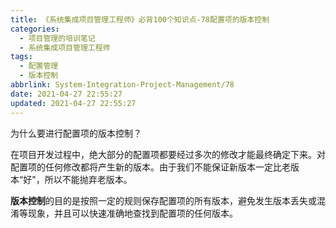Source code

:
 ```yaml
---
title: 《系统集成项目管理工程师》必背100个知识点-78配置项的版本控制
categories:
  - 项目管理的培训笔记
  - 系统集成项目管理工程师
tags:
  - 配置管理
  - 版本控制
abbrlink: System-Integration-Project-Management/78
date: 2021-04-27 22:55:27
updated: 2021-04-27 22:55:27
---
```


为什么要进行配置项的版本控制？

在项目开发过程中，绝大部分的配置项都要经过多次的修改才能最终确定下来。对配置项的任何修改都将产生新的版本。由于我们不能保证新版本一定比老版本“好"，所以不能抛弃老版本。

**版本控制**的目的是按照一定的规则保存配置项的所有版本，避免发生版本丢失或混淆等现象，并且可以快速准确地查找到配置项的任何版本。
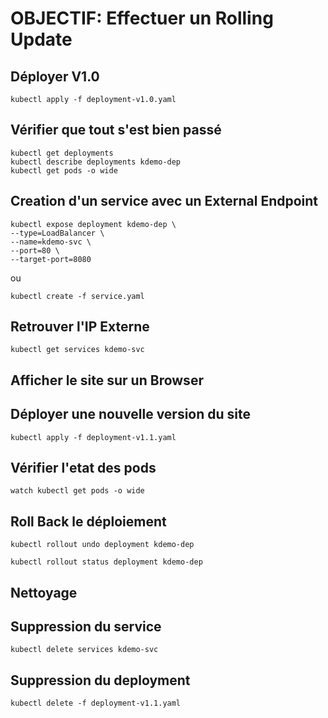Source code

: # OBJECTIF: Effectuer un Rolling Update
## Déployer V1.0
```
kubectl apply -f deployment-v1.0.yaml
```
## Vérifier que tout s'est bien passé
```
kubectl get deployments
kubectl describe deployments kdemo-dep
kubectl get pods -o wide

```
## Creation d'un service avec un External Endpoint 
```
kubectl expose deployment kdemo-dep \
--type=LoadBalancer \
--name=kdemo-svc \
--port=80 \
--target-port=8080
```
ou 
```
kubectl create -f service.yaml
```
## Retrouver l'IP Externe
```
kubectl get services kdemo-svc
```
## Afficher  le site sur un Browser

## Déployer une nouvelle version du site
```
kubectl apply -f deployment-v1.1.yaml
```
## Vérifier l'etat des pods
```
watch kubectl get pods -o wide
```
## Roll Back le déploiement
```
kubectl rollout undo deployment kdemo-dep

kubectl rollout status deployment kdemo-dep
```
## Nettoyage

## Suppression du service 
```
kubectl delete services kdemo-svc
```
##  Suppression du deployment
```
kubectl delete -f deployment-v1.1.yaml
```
--
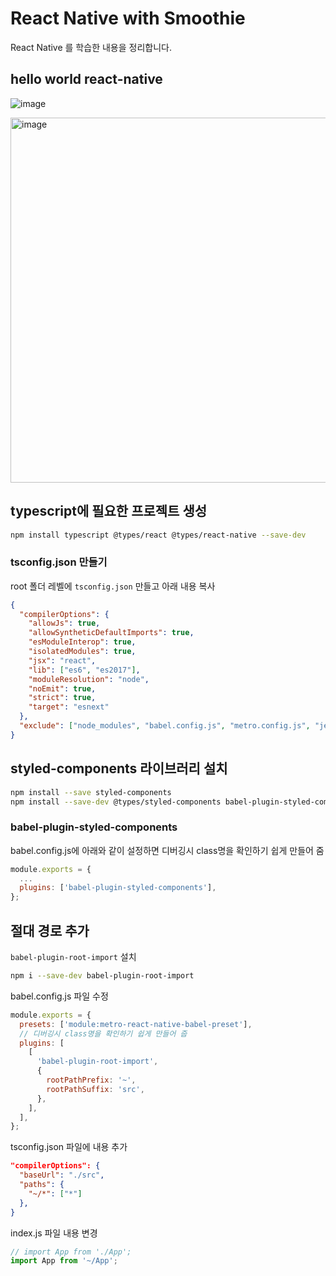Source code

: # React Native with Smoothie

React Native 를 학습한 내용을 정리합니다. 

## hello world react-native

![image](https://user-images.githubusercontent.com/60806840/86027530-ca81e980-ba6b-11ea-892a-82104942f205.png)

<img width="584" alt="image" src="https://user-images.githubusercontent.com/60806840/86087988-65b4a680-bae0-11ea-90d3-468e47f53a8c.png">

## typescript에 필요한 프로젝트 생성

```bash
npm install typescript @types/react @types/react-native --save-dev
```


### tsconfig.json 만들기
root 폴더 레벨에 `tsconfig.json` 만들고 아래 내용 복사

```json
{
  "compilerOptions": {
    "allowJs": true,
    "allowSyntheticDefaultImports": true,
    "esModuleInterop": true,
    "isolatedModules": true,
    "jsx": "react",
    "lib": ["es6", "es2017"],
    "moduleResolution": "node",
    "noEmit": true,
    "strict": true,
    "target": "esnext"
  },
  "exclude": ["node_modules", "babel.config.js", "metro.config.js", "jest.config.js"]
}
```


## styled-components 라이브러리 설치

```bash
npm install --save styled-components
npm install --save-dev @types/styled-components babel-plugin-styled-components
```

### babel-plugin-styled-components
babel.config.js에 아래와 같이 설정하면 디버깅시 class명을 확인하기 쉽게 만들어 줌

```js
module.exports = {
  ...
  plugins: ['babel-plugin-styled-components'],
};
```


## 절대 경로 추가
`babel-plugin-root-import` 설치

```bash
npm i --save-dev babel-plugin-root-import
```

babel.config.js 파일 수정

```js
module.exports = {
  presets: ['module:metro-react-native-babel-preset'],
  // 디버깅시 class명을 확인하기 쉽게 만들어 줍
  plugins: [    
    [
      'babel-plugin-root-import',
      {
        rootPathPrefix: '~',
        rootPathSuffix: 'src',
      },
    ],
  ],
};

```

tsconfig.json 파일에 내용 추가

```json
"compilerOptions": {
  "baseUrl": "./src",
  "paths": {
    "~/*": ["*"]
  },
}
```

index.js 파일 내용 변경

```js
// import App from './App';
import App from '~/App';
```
==
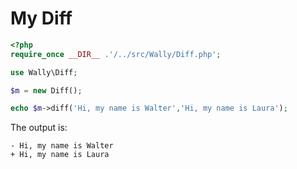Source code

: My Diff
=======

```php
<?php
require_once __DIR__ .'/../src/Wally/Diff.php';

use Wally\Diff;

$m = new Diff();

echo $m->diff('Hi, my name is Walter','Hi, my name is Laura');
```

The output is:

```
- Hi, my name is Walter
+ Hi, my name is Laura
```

Problem description —
Every line in the data that holds the string "compilerOptions" should be copied.

Response for this exercise —
  "compilerOptions": {
"compilerOptions": {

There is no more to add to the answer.